WHAT THE TASK ASKS: Go through the listing and set it down exactly, leaving out its pictures.

DATA FOR THIS EXERCISE:
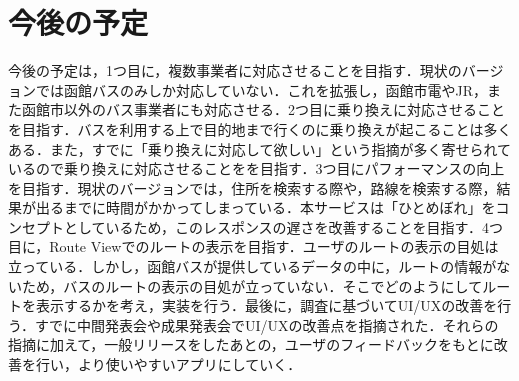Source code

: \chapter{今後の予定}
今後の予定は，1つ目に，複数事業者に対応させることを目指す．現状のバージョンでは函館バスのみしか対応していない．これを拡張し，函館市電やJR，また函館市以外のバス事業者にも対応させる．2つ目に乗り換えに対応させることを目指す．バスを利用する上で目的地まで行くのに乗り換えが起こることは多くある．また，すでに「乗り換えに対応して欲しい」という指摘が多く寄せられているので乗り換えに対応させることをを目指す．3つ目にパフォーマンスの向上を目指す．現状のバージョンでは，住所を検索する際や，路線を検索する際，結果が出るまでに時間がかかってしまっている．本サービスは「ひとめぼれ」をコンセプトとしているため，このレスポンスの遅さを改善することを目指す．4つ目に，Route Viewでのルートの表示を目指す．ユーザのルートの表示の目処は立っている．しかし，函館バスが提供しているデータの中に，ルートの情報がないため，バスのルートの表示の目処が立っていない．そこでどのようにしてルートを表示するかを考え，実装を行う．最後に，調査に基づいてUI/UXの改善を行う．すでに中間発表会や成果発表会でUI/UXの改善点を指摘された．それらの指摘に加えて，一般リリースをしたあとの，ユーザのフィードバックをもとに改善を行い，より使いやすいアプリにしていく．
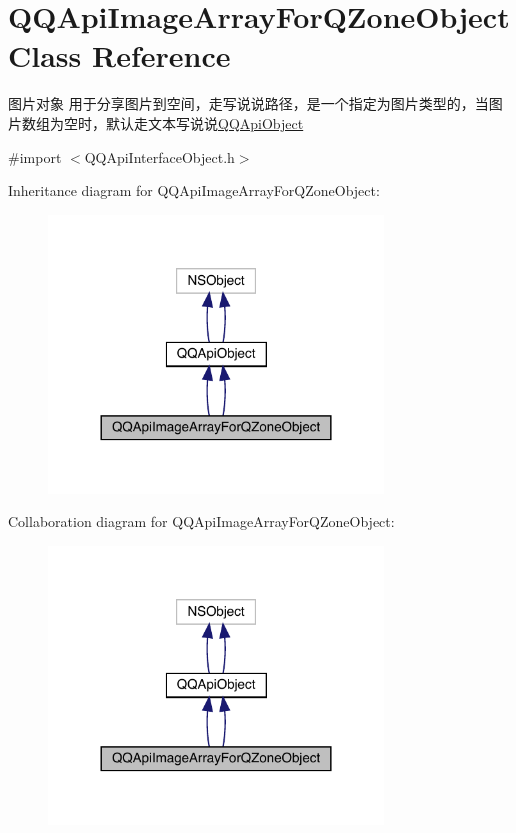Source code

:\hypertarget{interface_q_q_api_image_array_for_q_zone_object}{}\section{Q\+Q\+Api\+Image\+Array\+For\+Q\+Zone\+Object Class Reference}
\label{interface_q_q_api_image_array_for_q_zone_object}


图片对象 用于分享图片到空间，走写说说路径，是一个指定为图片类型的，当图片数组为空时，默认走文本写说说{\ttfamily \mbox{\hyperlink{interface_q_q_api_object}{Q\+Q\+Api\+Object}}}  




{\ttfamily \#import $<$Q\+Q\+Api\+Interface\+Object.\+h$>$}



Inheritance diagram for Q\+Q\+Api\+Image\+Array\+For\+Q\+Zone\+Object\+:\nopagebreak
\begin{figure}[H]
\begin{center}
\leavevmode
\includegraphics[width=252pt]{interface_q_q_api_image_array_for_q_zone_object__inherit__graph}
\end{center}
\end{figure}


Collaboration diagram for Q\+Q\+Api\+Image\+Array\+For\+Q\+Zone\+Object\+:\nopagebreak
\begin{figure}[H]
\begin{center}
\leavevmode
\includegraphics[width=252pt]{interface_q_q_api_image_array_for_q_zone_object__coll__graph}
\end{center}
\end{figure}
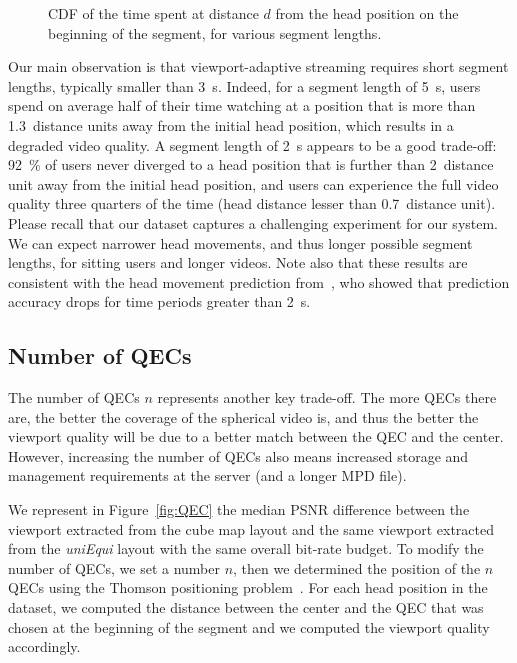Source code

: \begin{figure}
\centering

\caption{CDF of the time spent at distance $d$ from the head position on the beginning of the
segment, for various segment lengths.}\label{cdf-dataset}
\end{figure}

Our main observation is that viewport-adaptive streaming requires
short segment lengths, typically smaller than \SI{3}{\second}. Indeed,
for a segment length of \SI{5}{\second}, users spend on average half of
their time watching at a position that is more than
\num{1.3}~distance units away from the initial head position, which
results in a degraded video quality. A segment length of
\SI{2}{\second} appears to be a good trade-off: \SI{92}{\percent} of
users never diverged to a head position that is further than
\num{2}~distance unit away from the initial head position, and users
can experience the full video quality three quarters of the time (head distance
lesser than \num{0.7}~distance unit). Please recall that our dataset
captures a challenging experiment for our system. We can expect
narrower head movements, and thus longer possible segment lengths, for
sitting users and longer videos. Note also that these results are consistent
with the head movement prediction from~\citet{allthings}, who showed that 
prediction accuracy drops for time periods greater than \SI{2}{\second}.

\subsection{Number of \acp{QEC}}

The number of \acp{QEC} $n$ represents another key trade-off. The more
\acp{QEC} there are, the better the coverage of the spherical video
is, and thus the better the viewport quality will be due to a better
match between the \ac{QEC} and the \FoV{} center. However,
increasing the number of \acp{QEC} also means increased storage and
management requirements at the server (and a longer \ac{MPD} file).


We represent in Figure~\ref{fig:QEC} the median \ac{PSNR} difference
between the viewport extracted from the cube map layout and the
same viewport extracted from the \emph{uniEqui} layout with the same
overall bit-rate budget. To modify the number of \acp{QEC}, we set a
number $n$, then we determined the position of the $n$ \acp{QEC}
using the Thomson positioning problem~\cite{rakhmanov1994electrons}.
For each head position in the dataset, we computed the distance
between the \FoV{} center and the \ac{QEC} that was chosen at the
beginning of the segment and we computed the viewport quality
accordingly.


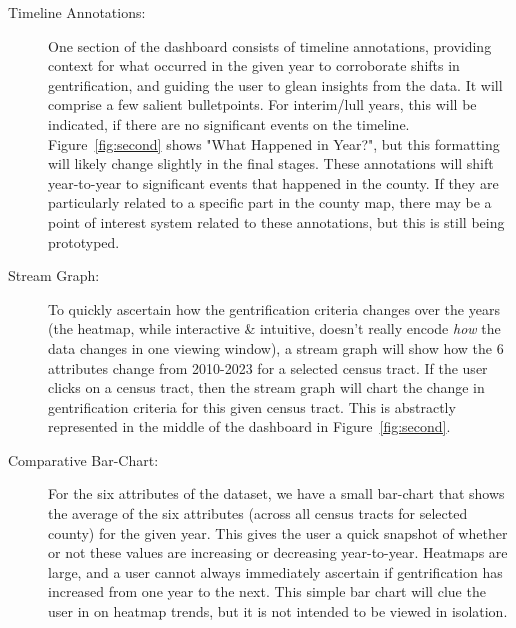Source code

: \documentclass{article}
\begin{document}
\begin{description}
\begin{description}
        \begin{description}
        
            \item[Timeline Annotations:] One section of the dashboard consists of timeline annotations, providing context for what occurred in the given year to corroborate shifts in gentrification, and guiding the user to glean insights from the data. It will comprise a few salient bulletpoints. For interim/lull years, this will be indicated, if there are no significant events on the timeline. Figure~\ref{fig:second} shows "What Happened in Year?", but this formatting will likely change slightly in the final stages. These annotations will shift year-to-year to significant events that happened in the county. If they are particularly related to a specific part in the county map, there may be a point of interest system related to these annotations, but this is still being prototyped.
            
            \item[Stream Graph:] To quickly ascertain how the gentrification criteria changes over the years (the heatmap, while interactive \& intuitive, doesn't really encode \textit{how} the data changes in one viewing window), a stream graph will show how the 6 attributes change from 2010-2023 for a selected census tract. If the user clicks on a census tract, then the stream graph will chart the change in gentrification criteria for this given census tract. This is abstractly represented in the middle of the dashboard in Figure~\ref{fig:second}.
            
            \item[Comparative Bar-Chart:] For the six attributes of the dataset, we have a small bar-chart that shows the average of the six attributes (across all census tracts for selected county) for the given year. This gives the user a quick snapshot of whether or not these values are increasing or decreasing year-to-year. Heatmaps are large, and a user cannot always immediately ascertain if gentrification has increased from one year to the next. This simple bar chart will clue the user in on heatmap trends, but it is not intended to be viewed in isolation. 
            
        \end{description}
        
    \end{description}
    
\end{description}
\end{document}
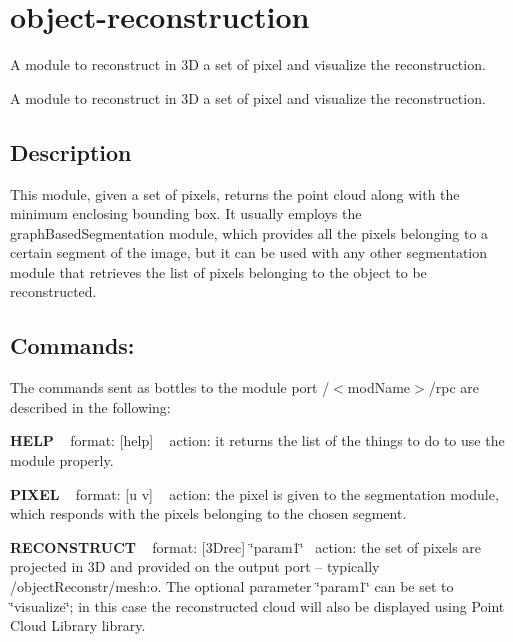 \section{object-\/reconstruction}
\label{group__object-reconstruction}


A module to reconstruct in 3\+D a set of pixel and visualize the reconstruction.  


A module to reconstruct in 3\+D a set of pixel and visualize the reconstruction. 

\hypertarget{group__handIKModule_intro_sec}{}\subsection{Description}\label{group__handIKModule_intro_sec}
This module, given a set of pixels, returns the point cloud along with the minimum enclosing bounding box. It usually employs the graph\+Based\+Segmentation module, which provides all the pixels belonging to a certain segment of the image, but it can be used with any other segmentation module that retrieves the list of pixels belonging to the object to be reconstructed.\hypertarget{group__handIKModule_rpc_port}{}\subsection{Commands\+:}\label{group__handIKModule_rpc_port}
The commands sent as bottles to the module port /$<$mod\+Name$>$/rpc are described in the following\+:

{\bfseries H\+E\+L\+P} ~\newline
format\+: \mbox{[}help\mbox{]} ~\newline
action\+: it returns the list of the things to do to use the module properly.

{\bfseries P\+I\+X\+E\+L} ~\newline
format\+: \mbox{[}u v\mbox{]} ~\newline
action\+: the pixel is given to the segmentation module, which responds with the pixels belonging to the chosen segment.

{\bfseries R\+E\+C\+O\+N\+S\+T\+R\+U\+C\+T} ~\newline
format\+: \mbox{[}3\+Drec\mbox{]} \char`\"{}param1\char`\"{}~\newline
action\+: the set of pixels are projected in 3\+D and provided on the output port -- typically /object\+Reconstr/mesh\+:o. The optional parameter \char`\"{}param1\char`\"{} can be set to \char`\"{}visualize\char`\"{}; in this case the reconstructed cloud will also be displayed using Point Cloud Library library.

RESPONSE TO THIS TASK:
Source code

: \chapter{今後の予定}
今後の予定は，1つ目に，複数事業者に対応させることを目指す．現状のバージョンでは函館バスのみしか対応していない．これを拡張し，函館市電やJR，また函館市以外のバス事業者にも対応させる．2つ目に乗り換えに対応させることを目指す．バスを利用する上で目的地まで行くのに乗り換えが起こることは多くある．また，すでに「乗り換えに対応して欲しい」という指摘が多く寄せられているので乗り換えに対応させることをを目指す．3つ目にパフォーマンスの向上を目指す．現状のバージョンでは，住所を検索する際や，路線を検索する際，結果が出るまでに時間がかかってしまっている．本サービスは「ひとめぼれ」をコンセプトとしているため，このレスポンスの遅さを改善することを目指す．4つ目に，Route Viewでのルートの表示を目指す．ユーザのルートの表示の目処は立っている．しかし，函館バスが提供しているデータの中に，ルートの情報がないため，バスのルートの表示の目処が立っていない．そこでどのようにしてルートを表示するかを考え，実装を行う．最後に，調査に基づいてUI/UXの改善を行う．すでに中間発表会や成果発表会でUI/UXの改善点を指摘された．それらの指摘に加えて，一般リリースをしたあとの，ユーザのフィードバックをもとに改善を行い，より使いやすいアプリにしていく．
Source code

:\hypertarget{interface_q_q_api_image_array_for_q_zone_object}{}\section{Q\+Q\+Api\+Image\+Array\+For\+Q\+Zone\+Object Class Reference}
\label{interface_q_q_api_image_array_for_q_zone_object}


图片对象 用于分享图片到空间，走写说说路径，是一个指定为图片类型的，当图片数组为空时，默认走文本写说说{\ttfamily \mbox{\hyperlink{interface_q_q_api_object}{Q\+Q\+Api\+Object}}}  




{\ttfamily \#import $<$Q\+Q\+Api\+Interface\+Object.\+h$>$}



Inheritance diagram for Q\+Q\+Api\+Image\+Array\+For\+Q\+Zone\+Object\+:\nopagebreak
\begin{figure}[H]
\begin{center}
\leavevmode
\includegraphics[width=252pt]{interface_q_q_api_image_array_for_q_zone_object__inherit__graph}
\end{center}
\end{figure}


Collaboration diagram for Q\+Q\+Api\+Image\+Array\+For\+Q\+Zone\+Object\+:\nopagebreak
\begin{figure}[H]
\begin{center}
\leavevmode
\includegraphics[width=252pt]{interface_q_q_api_image_array_for_q_zone_object__coll__graph}
\end{center}
\end{figure}
Source code

: \begin{figure}
\centering

\caption{CDF of the time spent at distance $d$ from the head position on the beginning of the
segment, for various segment lengths.}\label{cdf-dataset}
\end{figure}

Our main observation is that viewport-adaptive streaming requires
short segment lengths, typically smaller than \SI{3}{\second}. Indeed,
for a segment length of \SI{5}{\second}, users spend on average half of
their time watching at a position that is more than
\num{1.3}~distance units away from the initial head position, which
results in a degraded video quality. A segment length of
\SI{2}{\second} appears to be a good trade-off: \SI{92}{\percent} of
users never diverged to a head position that is further than
\num{2}~distance unit away from the initial head position, and users
can experience the full video quality three quarters of the time (head distance
lesser than \num{0.7}~distance unit). Please recall that our dataset
captures a challenging experiment for our system. We can expect
narrower head movements, and thus longer possible segment lengths, for
sitting users and longer videos. Note also that these results are consistent
with the head movement prediction from~\citet{allthings}, who showed that 
prediction accuracy drops for time periods greater than \SI{2}{\second}.

\subsection{Number of \acp{QEC}}

The number of \acp{QEC} $n$ represents another key trade-off. The more
\acp{QEC} there are, the better the coverage of the spherical video
is, and thus the better the viewport quality will be due to a better
match between the \ac{QEC} and the \FoV{} center. However,
increasing the number of \acp{QEC} also means increased storage and
management requirements at the server (and a longer \ac{MPD} file).


We represent in Figure~\ref{fig:QEC} the median \ac{PSNR} difference
between the viewport extracted from the cube map layout and the
same viewport extracted from the \emph{uniEqui} layout with the same
overall bit-rate budget. To modify the number of \acp{QEC}, we set a
number $n$, then we determined the position of the $n$ \acp{QEC}
using the Thomson positioning problem~\cite{rakhmanov1994electrons}.
For each head position in the dataset, we computed the distance
between the \FoV{} center and the \ac{QEC} that was chosen at the
beginning of the segment and we computed the viewport quality
accordingly.


Source code

: \documentclass{article}
\begin{document}
\begin{description}
\begin{description}
        \begin{description}
        
            \item[Timeline Annotations:] One section of the dashboard consists of timeline annotations, providing context for what occurred in the given year to corroborate shifts in gentrification, and guiding the user to glean insights from the data. It will comprise a few salient bulletpoints. For interim/lull years, this will be indicated, if there are no significant events on the timeline. Figure~\ref{fig:second} shows "What Happened in Year?", but this formatting will likely change slightly in the final stages. These annotations will shift year-to-year to significant events that happened in the county. If they are particularly related to a specific part in the county map, there may be a point of interest system related to these annotations, but this is still being prototyped.
            
            \item[Stream Graph:] To quickly ascertain how the gentrification criteria changes over the years (the heatmap, while interactive \& intuitive, doesn't really encode \textit{how} the data changes in one viewing window), a stream graph will show how the 6 attributes change from 2010-2023 for a selected census tract. If the user clicks on a census tract, then the stream graph will chart the change in gentrification criteria for this given census tract. This is abstractly represented in the middle of the dashboard in Figure~\ref{fig:second}.
            
            \item[Comparative Bar-Chart:] For the six attributes of the dataset, we have a small bar-chart that shows the average of the six attributes (across all census tracts for selected county) for the given year. This gives the user a quick snapshot of whether or not these values are increasing or decreasing year-to-year. Heatmaps are large, and a user cannot always immediately ascertain if gentrification has increased from one year to the next. This simple bar chart will clue the user in on heatmap trends, but it is not intended to be viewed in isolation. 
            
        \end{description}
        
    \end{description}
    
\end{description}
\end{document}
 \section{object-\/reconstruction}
\label{group__object-reconstruction}


A module to reconstruct in 3\+D a set of pixel and visualize the reconstruction.  


A module to reconstruct in 3\+D a set of pixel and visualize the reconstruction. 

\hypertarget{group__handIKModule_intro_sec}{}\subsection{Description}\label{group__handIKModule_intro_sec}
This module, given a set of pixels, returns the point cloud along with the minimum enclosing bounding box. It usually employs the graph\+Based\+Segmentation module, which provides all the pixels belonging to a certain segment of the image, but it can be used with any other segmentation module that retrieves the list of pixels belonging to the object to be reconstructed.\hypertarget{group__handIKModule_rpc_port}{}\subsection{Commands\+:}\label{group__handIKModule_rpc_port}
The commands sent as bottles to the module port /$<$mod\+Name$>$/rpc are described in the following\+:

{\bfseries H\+E\+L\+P} ~\newline
format\+: \mbox{[}help\mbox{]} ~\newline
action\+: it returns the list of the things to do to use the module properly.

{\bfseries P\+I\+X\+E\+L} ~\newline
format\+: \mbox{[}u v\mbox{]} ~\newline
action\+: the pixel is given to the segmentation module, which responds with the pixels belonging to the chosen segment.

{\bfseries R\+E\+C\+O\+N\+S\+T\+R\+U\+C\+T} ~\newline
format\+: \mbox{[}3\+Drec\mbox{]} \char`\"{}param1\char`\"{}~\newline
action\+: the set of pixels are projected in 3\+D and provided on the output port -- typically /object\+Reconstr/mesh\+:o. The optional parameter \char`\"{}param1\char`\"{} can be set to \char`\"{}visualize\char`\"{}; in this case the reconstructed cloud will also be displayed using Point Cloud Library library.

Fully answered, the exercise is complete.